What you need to do.
Each line from the one containing "return the scaled" to the last line of the listing below must be reproduced exactly, and nothing more.

Dataset excerpts.
Segment Open
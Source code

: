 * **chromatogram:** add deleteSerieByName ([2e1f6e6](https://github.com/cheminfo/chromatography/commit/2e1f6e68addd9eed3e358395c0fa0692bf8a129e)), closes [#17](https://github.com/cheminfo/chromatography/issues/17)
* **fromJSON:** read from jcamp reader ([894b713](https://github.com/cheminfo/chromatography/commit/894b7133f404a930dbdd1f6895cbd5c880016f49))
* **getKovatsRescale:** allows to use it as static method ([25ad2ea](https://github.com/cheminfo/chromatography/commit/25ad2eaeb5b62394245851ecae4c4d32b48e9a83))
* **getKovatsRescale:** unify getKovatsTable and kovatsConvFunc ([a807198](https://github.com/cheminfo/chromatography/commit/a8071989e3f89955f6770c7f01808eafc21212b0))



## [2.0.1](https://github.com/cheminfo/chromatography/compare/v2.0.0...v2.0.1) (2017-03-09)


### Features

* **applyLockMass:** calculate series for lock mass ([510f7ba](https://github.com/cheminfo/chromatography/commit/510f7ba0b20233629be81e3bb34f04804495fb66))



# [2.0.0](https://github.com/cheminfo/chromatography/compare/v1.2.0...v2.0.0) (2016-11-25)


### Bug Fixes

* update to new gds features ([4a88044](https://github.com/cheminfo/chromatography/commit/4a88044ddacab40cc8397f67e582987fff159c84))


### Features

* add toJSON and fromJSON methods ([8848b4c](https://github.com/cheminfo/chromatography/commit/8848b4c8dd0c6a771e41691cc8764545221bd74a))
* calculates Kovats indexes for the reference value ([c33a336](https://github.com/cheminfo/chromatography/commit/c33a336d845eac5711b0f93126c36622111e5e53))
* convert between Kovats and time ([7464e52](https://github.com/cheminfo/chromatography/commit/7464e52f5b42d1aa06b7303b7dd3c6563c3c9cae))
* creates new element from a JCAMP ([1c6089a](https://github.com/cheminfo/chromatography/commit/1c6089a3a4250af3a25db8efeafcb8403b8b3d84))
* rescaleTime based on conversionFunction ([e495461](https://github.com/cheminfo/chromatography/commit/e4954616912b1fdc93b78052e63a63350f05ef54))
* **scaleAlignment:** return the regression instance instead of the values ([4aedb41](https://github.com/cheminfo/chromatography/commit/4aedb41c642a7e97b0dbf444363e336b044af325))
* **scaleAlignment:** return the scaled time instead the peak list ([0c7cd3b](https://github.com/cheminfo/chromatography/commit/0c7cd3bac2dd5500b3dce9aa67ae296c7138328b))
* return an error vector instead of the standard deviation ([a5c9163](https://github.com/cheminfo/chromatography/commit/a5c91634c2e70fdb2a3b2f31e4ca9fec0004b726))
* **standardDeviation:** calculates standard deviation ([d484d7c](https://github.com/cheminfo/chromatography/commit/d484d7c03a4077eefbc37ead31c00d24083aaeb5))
Segment Closed
Response area.
* **scaleAlignment:** return the scaled time instead the peak list ([0c7cd3b](https://github.com/cheminfo/chromatography/commit/0c7cd3bac2dd5500b3dce9aa67ae296c7138328b))
* return an error vector instead of the standard deviation ([a5c9163](https://github.com/cheminfo/chromatography/commit/a5c91634c2e70fdb2a3b2f31e4ca9fec0004b726))
* **standardDeviation:** calculates standard deviation ([d484d7c](https://github.com/cheminfo/chromatography/commit/d484d7c03a4077eefbc37ead31c00d24083aaeb5))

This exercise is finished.